TO DO: The exercise asks you to copy every line below in which "Resultado" appears.

[Saved data entries]
-----

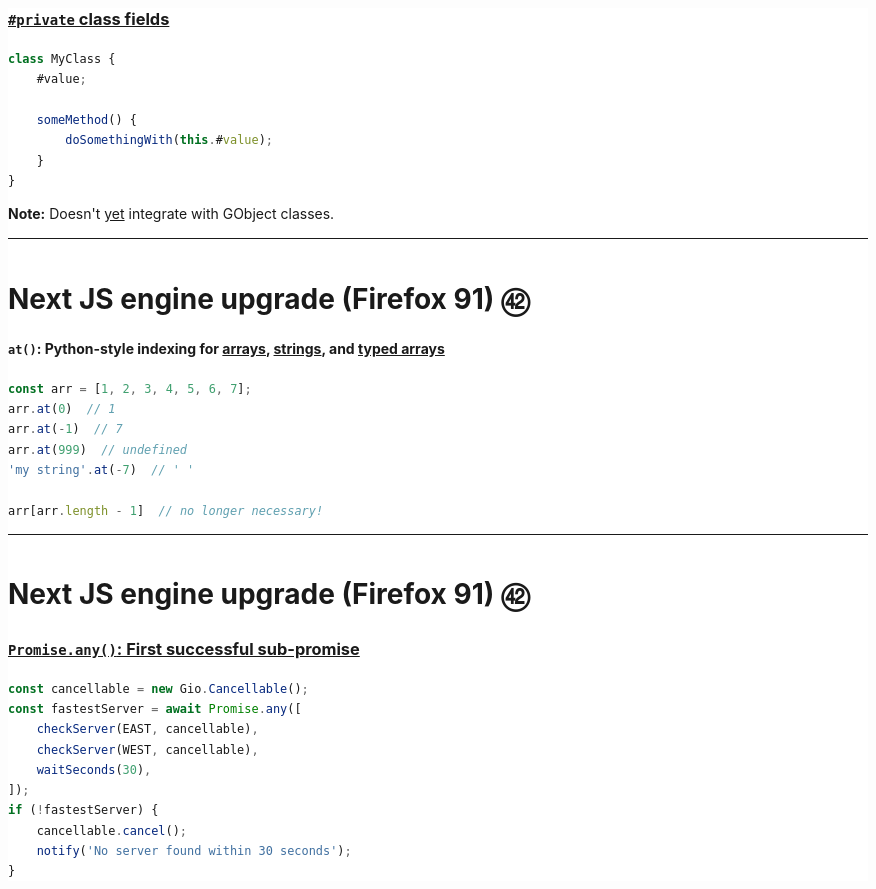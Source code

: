 ### [`#private` class fields](https://developer.mozilla.org/en-US/docs/Web/JavaScript/Reference/Classes/Private_class_fields)

```js
class MyClass {
    #value;

    someMethod() {
        doSomethingWith(this.#value);
    }
}
```

**Note:** Doesn't [yet](https://gitlab.gnome.org/GNOME/gjs/-/issues/331) integrate with GObject classes.



---

# Next JS engine upgrade (Firefox 91) ㊷

#### `at()`: Python-style indexing for [arrays](https://developer.mozilla.org/en-US/docs/Web/JavaScript/Reference/Global_Objects/Array/at), [strings](https://developer.mozilla.org/en-US/docs/Web/JavaScript/Reference/Global_Objects/String/at), and [typed arrays](https://developer.mozilla.org/en-US/docs/Web/JavaScript/Reference/Global_Objects/TypedArray/at)

```js
const arr = [1, 2, 3, 4, 5, 6, 7];
arr.at(0)  // 1
arr.at(-1)  // 7
arr.at(999)  // undefined
'my string'.at(-7)  // ' '

arr[arr.length - 1]  // no longer necessary!
```



---

# Next JS engine upgrade (Firefox 91) ㊷

### [`Promise.any()`: First successful sub-promise](https://developer.mozilla.org/en-US/docs/Web/JavaScript/Reference/Global_Objects/Promise/any)

```js
const cancellable = new Gio.Cancellable();
const fastestServer = await Promise.any([
    checkServer(EAST, cancellable),
    checkServer(WEST, cancellable),
    waitSeconds(30),
]);
if (!fastestServer) {
    cancellable.cancel();
    notify('No server found within 30 seconds');
}
```
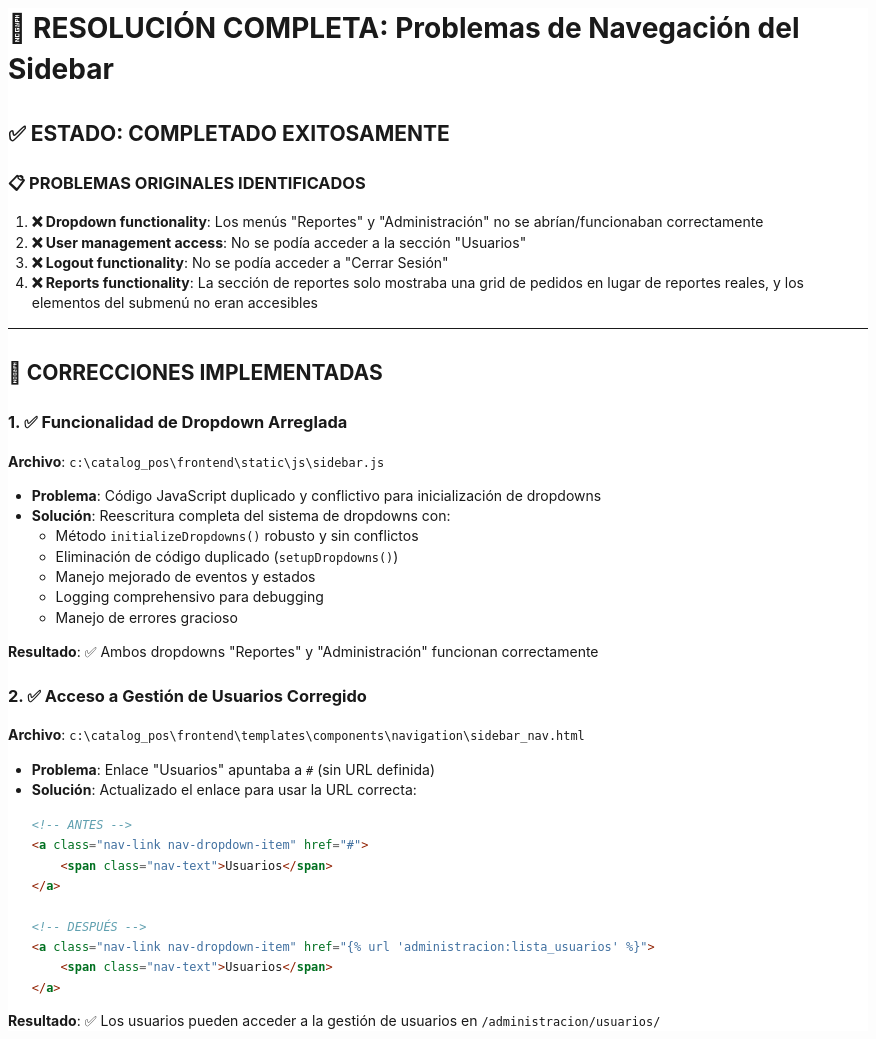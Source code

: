 # 🎉 RESOLUCIÓN COMPLETA: Problemas de Navegación del Sidebar

## ✅ ESTADO: COMPLETADO EXITOSAMENTE

### 📋 PROBLEMAS ORIGINALES IDENTIFICADOS

1. **❌ Dropdown functionality**: Los menús "Reportes" y "Administración" no se abrían/funcionaban correctamente
2. **❌ User management access**: No se podía acceder a la sección "Usuarios"
3. **❌ Logout functionality**: No se podía acceder a "Cerrar Sesión"
4. **❌ Reports functionality**: La sección de reportes solo mostraba una grid de pedidos en lugar de reportes reales, y los elementos del submenú no eran accesibles

---

## 🔧 CORRECCIONES IMPLEMENTADAS

### 1. ✅ **Funcionalidad de Dropdown Arreglada**
**Archivo**: `c:\catalog_pos\frontend\static\js\sidebar.js`

- **Problema**: Código JavaScript duplicado y conflictivo para inicialización de dropdowns
- **Solución**: Reescritura completa del sistema de dropdowns con:
  - Método `initializeDropdowns()` robusto y sin conflictos
  - Eliminación de código duplicado (`setupDropdowns()`)
  - Manejo mejorado de eventos y estados
  - Logging comprehensivo para debugging
  - Manejo de errores gracioso

**Resultado**: ✅ Ambos dropdowns "Reportes" y "Administración" funcionan correctamente

### 2. ✅ **Acceso a Gestión de Usuarios Corregido**
**Archivo**: `c:\catalog_pos\frontend\templates\components\navigation\sidebar_nav.html`

- **Problema**: Enlace "Usuarios" apuntaba a `#` (sin URL definida)
- **Solución**: Actualizado el enlace para usar la URL correcta:
  ```html
  <!-- ANTES -->
  <a class="nav-link nav-dropdown-item" href="#">
      <span class="nav-text">Usuarios</span>
  </a>
  
  <!-- DESPUÉS -->
  <a class="nav-link nav-dropdown-item" href="{% url 'administracion:lista_usuarios' %}">
      <span class="nav-text">Usuarios</span>
  </a>
  ```

**Resultado**: ✅ Los usuarios pueden acceder a la gestión de usuarios en `/administracion/usuarios/`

-----

EXPECTED OUTPUT:
**Resultado**: ✅ Ambos dropdowns "Reportes" y "Administración" funcionan correctamente
**Resultado**: ✅ Los usuarios pueden acceder a la gestión de usuarios en `/administracion/usuarios/`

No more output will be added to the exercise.